In the summer of 1991, St. Johns Expeditions, a Florida-based marine salvage company, discovered a shipwreck buried behind a shallow reef along the western edge of the Little Bahama Bank. The group contacted archaeologists to ascertain the significance of the discovery, and it was soon determined to be a Spanish ship dating to the 1500’s. The investigation of the shipwreck was entrusted to the author, working for the Mel Fisher Maritime Heritage Society (MFMHS), a not-for-profit research center based in Key West, Florida. Under the agreement, the collection of recovered materials will remain as an intact collection housed in both Key West and The Bahamas.
Between 1992 and 1999, the MFMHS conducted six excavations to examine and document the shipwreck. Approximately 1,500 artifacts were recovered, along with many more olive jar sherds, iron fasteners, and barrel hoop fragments.

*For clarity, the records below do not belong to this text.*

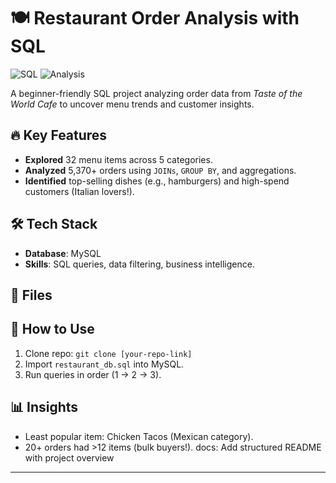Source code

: # 🍽️ Restaurant Order Analysis with SQL

![SQL](https://img.shields.io/badge/SQL-MySQL-blue) 
![Analysis](https://img.shields.io/badge/Data-Analysis-brightgreen)

A beginner-friendly SQL project analyzing order data from *Taste of the World Cafe* to uncover menu trends and customer insights.

## 🔥 Key Features
- **Explored** 32 menu items across 5 categories.
- **Analyzed** 5,370+ orders using `JOINs`, `GROUP BY`, and aggregations.
- **Identified** top-selling dishes (e.g., hamburgers) and high-spend customers (Italian lovers!).

## 🛠️ Tech Stack
- **Database**: MySQL
- **Skills**: SQL queries, data filtering, business intelligence.

## 📂 Files

## 🚀 How to Use
1. Clone repo: `git clone [your-repo-link]`
2. Import `restaurant_db.sql` into MySQL.
3. Run queries in order (1 → 2 → 3).

## 📊 Insights
- Least popular item: Chicken Tacos (Mexican category).
- 20+ orders had >12 items (bulk buyers!).
docs: Add structured README with project overview  
---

Careful analysis of the materials found on the shipwreck, along with clues provided by the remains of the ship itself, shows that the sizeable vessel sailed between 1555 and 1575 and had touched at Tierra Firme (Colombia and Panama) before sinking during a return voyage to Spain.
By comparing the archaeological evidence to the historical record, it becomes clear that the St. Johns shipwreck can be none other than the Santa Clara, a 300-ton Carrera de Indias trader owned by the famed Spanish mariner Pedro Menéndez de Avilés. While returning to Spain in October of 1564, it grounded on a reef in the western Bahamas and could not be freed. Its cargo of silver and the people on board were safely removed to an accompanying ship, and the Santa Clara was abandoned.
Santa Clara comes from a time when the Spanish colonial system had largely shifted from the exploration and conquest of the Americas into a new stage of settlement and commercial development. The physical remains of the ship, combined with its history, reveal a material culture in use as the Americas began to be systematically exploited, as well as the sorts of people who sailed with these ships and what they were doing. With the identity and specific circumstances of the shipwreck now known, it can serve as an important touchstone in the understanding of the early Spanish colonial system.